[[ MATERIAL FOR THE TASK, beginning ]]

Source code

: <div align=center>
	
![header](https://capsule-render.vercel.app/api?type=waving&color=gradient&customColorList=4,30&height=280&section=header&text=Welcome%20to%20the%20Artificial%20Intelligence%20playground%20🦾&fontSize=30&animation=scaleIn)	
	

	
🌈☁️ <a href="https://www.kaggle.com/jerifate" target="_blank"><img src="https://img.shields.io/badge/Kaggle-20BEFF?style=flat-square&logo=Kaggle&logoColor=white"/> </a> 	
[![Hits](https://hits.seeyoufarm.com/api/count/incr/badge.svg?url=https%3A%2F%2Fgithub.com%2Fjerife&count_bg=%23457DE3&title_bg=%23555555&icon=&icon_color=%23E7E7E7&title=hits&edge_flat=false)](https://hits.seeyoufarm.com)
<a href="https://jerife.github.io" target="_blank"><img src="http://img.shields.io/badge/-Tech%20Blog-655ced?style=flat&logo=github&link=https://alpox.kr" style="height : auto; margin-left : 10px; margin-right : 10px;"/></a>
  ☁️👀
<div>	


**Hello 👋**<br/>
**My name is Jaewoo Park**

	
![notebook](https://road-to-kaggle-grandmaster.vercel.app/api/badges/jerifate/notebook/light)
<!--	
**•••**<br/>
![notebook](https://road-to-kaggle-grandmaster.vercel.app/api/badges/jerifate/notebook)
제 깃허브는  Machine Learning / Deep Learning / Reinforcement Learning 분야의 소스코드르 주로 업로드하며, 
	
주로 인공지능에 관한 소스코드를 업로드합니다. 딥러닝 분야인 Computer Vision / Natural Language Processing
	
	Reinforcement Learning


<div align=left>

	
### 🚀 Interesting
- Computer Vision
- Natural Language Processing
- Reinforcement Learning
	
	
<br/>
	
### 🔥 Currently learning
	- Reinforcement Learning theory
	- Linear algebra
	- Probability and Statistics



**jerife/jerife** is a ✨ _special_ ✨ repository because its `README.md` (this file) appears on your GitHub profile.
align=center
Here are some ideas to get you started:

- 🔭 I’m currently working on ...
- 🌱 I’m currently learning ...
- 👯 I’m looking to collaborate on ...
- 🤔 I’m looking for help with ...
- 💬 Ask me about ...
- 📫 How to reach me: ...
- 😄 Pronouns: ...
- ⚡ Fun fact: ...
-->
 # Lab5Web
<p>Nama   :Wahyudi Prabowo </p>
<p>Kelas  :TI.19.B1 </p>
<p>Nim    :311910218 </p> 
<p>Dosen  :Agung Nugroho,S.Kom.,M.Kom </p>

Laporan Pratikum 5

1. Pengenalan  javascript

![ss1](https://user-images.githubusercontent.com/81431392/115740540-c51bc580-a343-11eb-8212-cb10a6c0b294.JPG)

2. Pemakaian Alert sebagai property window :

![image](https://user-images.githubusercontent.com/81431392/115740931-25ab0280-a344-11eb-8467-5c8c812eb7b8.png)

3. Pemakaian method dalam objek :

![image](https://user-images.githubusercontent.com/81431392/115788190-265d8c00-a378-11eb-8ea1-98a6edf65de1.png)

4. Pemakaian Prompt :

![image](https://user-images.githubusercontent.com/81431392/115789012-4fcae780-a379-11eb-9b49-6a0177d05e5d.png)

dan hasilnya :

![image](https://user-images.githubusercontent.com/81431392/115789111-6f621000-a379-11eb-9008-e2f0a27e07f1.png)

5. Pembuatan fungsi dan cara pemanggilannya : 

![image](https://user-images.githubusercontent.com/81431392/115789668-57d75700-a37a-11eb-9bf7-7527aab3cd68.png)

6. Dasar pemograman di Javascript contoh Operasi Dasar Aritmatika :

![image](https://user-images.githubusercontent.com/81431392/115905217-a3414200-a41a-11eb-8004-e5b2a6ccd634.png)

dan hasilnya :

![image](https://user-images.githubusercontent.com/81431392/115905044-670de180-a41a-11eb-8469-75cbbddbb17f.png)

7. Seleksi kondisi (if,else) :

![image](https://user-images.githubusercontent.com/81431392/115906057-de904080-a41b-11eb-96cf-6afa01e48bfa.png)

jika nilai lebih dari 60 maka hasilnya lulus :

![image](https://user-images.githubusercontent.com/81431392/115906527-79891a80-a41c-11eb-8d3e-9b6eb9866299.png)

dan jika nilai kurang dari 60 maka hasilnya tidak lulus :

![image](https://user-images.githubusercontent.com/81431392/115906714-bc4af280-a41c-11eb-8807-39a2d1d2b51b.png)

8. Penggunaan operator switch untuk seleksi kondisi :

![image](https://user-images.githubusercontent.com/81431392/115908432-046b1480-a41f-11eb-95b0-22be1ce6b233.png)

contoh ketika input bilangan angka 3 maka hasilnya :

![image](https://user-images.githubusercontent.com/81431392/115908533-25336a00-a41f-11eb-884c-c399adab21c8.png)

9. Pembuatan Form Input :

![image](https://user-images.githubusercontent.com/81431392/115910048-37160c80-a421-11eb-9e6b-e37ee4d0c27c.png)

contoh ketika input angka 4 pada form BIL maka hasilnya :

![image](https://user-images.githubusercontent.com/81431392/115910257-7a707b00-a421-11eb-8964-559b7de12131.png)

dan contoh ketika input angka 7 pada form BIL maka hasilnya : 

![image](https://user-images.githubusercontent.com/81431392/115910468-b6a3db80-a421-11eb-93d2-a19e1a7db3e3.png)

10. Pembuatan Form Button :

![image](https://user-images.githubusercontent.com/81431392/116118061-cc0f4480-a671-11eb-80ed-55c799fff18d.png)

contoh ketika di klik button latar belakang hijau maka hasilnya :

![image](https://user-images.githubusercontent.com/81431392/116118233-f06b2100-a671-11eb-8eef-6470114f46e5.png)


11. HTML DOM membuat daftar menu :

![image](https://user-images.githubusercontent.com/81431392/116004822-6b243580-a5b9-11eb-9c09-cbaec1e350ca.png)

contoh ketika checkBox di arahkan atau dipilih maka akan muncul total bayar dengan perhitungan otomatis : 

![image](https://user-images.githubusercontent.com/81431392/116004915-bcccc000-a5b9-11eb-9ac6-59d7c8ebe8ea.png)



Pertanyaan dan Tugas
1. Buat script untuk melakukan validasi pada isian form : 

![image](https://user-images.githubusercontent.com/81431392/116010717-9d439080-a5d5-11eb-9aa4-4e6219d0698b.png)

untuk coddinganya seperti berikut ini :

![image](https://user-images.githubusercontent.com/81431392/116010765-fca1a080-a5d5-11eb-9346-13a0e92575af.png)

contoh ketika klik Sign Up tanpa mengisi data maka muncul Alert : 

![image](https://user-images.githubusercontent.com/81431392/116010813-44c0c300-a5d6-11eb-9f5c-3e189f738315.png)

[[ MATERIAL FOR THE TASK, end ]]
[[ MATERIAL FOR THE TASK, beginning ]]

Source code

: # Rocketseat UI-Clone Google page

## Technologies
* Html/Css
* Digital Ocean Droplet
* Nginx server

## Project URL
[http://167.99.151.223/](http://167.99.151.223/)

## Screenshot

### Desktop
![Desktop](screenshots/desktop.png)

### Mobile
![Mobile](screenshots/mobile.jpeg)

[[ MATERIAL FOR THE TASK, end ]]

**WHAT YOU HAVE TO DO**
Every line holding the string "nilai" should be copied here, so please find those lines in the data.

**REPLY TO THE TASK**
jika nilai lebih dari 60 maka hasilnya lulus :
dan jika nilai kurang dari 60 maka hasilnya tidak lulus :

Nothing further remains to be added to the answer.